= About this task =
Here are the records. Write out exactly the lines between the one holding "for this source" and the one holding "the preceding argument.", inclusive.

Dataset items
'''

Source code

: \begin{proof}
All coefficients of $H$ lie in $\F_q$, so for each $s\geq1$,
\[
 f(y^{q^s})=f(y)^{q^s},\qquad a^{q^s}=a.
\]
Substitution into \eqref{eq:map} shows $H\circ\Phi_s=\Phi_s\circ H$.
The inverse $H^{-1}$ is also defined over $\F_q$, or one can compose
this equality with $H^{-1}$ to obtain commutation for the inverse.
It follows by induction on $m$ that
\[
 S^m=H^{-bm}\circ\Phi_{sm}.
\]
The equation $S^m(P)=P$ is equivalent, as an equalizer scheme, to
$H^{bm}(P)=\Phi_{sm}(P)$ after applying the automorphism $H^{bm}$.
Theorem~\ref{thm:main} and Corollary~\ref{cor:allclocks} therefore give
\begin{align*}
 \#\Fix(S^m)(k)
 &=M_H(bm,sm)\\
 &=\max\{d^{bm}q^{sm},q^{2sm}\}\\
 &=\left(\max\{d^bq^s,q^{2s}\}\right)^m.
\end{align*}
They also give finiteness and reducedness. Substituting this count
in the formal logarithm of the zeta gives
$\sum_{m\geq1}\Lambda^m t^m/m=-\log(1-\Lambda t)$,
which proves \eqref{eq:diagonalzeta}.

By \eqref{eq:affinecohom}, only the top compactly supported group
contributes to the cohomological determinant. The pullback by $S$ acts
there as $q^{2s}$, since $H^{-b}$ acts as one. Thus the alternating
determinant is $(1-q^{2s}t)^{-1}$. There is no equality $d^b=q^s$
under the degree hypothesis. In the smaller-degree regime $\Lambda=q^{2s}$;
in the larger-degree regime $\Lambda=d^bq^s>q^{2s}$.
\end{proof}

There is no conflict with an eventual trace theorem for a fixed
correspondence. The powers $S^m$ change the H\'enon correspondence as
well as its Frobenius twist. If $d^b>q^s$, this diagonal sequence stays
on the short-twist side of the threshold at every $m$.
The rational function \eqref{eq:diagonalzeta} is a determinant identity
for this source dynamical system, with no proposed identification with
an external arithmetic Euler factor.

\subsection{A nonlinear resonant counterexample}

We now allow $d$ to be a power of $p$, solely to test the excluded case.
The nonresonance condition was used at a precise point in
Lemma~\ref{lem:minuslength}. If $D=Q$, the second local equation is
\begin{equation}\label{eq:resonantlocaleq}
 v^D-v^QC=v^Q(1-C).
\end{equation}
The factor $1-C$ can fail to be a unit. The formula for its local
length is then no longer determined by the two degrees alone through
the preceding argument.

'''
'''

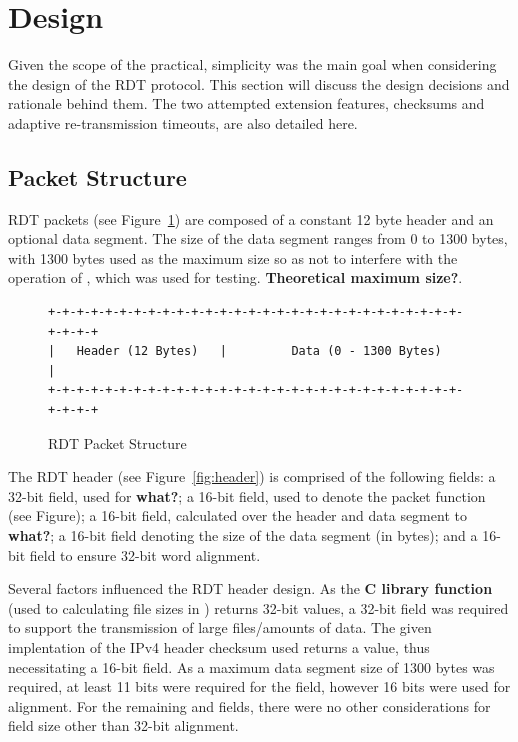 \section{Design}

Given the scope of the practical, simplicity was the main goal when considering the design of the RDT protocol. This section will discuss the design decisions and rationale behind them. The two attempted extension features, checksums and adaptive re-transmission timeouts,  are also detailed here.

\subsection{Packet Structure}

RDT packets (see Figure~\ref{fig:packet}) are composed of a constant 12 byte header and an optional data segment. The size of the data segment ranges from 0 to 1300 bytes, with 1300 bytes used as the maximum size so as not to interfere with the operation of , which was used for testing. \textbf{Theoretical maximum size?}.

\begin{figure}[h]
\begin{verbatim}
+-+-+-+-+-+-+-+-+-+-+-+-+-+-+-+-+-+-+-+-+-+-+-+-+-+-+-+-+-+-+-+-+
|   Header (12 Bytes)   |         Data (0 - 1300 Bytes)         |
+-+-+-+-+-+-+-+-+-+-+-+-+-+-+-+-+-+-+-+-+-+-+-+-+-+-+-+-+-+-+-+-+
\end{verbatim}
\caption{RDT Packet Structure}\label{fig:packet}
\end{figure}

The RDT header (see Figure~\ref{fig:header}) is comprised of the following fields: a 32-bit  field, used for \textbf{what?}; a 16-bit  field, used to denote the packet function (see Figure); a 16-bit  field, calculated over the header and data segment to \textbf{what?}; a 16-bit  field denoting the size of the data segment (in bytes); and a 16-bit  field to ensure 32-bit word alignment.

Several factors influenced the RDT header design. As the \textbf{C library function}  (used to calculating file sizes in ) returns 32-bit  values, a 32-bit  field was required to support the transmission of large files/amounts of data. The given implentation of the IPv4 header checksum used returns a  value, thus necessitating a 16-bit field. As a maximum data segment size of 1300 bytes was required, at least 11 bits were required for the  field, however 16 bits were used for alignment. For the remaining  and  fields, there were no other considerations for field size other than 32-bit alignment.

'''

= Exercise solution =
for this source dynamical system, with no proposed identification with
an external arithmetic Euler factor.

\subsection{A nonlinear resonant counterexample}

We now allow $d$ to be a power of $p$, solely to test the excluded case.
The nonresonance condition was used at a precise point in
Lemma~\ref{lem:minuslength}. If $D=Q$, the second local equation is
\begin{equation}\label{eq:resonantlocaleq}
 v^D-v^QC=v^Q(1-C).
\end{equation}
The factor $1-C$ can fail to be a unit. The formula for its local
length is then no longer determined by the two degrees alone through
the preceding argument.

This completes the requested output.